**Entries supplied:**
-.-.-

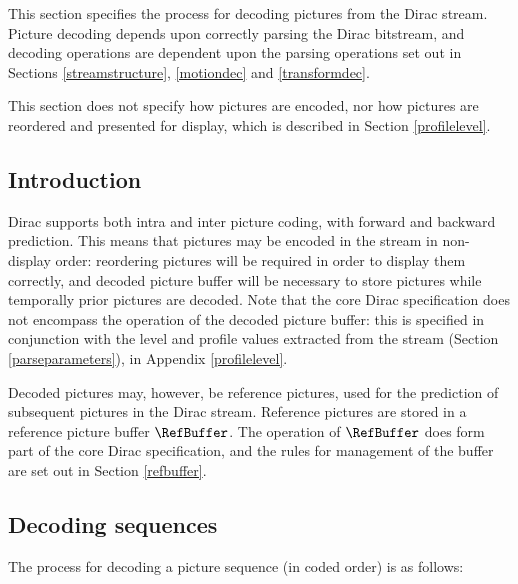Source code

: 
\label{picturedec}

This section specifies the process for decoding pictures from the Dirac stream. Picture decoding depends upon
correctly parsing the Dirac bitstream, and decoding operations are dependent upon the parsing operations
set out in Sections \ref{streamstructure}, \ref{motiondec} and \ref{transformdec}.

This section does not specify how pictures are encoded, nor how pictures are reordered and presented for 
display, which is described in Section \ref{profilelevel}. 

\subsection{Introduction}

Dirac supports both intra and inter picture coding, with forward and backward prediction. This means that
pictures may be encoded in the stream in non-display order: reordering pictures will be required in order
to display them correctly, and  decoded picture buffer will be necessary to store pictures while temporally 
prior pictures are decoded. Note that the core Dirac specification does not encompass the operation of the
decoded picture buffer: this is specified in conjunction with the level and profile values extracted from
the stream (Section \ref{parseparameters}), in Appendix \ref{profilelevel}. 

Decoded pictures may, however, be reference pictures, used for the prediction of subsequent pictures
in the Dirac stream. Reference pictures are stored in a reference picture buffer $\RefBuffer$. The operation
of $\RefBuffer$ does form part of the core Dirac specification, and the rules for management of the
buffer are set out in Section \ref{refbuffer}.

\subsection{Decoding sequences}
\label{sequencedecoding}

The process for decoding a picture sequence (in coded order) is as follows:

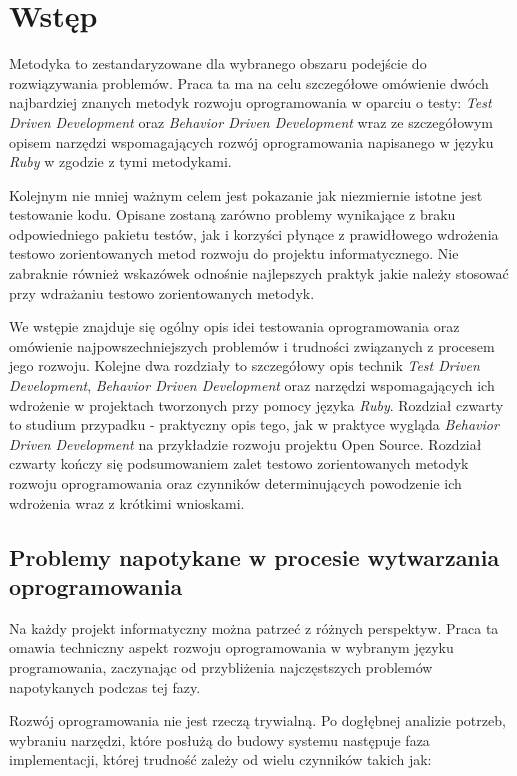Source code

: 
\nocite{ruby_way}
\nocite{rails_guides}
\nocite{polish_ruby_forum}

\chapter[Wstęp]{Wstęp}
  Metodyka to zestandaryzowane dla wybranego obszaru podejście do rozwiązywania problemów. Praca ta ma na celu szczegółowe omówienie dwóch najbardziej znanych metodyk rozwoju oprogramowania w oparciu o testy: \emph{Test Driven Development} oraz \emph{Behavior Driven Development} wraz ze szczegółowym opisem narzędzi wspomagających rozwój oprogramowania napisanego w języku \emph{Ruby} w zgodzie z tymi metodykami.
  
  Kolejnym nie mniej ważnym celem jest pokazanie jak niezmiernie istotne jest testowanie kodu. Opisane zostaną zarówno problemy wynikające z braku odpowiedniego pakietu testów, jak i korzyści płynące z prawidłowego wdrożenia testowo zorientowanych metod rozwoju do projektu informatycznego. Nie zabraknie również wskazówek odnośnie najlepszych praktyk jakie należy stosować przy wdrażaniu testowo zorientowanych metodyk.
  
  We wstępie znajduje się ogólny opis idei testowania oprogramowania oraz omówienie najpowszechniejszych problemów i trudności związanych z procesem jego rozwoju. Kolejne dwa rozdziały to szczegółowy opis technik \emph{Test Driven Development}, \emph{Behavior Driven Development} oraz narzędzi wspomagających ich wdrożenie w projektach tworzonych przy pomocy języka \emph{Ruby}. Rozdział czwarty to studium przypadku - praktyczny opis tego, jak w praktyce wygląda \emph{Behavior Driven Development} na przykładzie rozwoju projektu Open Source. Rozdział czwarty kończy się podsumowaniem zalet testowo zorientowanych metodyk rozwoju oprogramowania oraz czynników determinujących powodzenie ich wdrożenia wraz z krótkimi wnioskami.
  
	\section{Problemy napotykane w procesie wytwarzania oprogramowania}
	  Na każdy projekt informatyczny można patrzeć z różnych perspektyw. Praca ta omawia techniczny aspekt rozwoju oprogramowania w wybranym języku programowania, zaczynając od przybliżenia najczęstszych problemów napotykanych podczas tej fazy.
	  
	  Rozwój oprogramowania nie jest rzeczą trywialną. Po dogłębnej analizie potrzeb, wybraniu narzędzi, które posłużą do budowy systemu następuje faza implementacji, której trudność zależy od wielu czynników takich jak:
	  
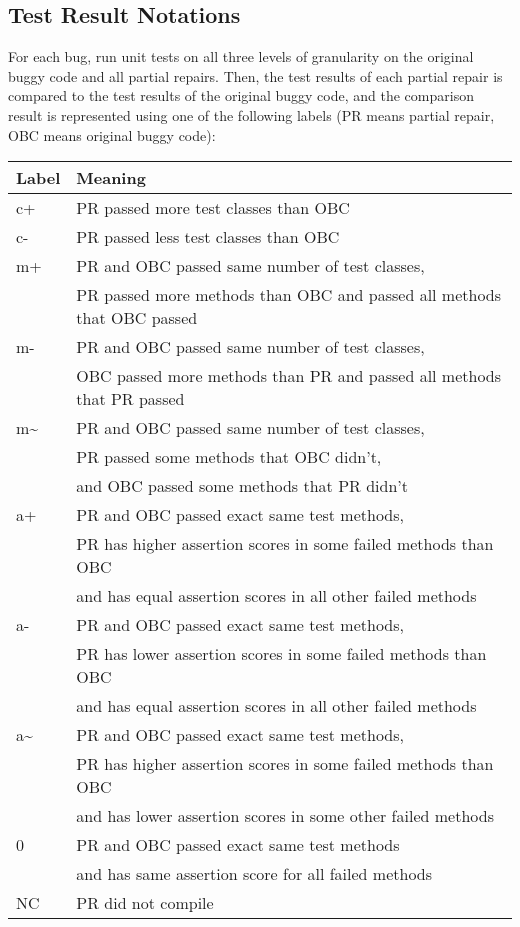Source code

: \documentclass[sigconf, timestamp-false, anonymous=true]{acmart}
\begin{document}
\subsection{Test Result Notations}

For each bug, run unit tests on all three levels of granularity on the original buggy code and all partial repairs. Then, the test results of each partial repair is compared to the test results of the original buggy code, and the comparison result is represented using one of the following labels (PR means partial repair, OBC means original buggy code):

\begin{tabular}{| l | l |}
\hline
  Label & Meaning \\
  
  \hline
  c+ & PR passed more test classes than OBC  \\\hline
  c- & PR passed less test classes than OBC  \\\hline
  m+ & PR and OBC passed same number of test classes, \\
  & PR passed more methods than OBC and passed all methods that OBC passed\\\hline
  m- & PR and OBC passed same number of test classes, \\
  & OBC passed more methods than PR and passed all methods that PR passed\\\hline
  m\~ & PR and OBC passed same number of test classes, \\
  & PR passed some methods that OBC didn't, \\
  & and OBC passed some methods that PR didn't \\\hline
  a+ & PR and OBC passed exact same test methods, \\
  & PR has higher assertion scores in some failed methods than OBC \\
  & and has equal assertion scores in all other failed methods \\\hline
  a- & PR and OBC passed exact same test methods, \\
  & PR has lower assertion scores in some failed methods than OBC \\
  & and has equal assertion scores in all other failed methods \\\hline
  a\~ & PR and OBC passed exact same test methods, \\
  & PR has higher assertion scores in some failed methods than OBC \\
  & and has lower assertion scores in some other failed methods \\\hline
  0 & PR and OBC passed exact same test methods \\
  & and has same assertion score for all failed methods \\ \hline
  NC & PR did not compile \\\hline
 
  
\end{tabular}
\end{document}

-.-.-

**Required work:**
Counting only lines above that contain the string "Development", report how many there are and write nothing further.

**Solution to this task:**
2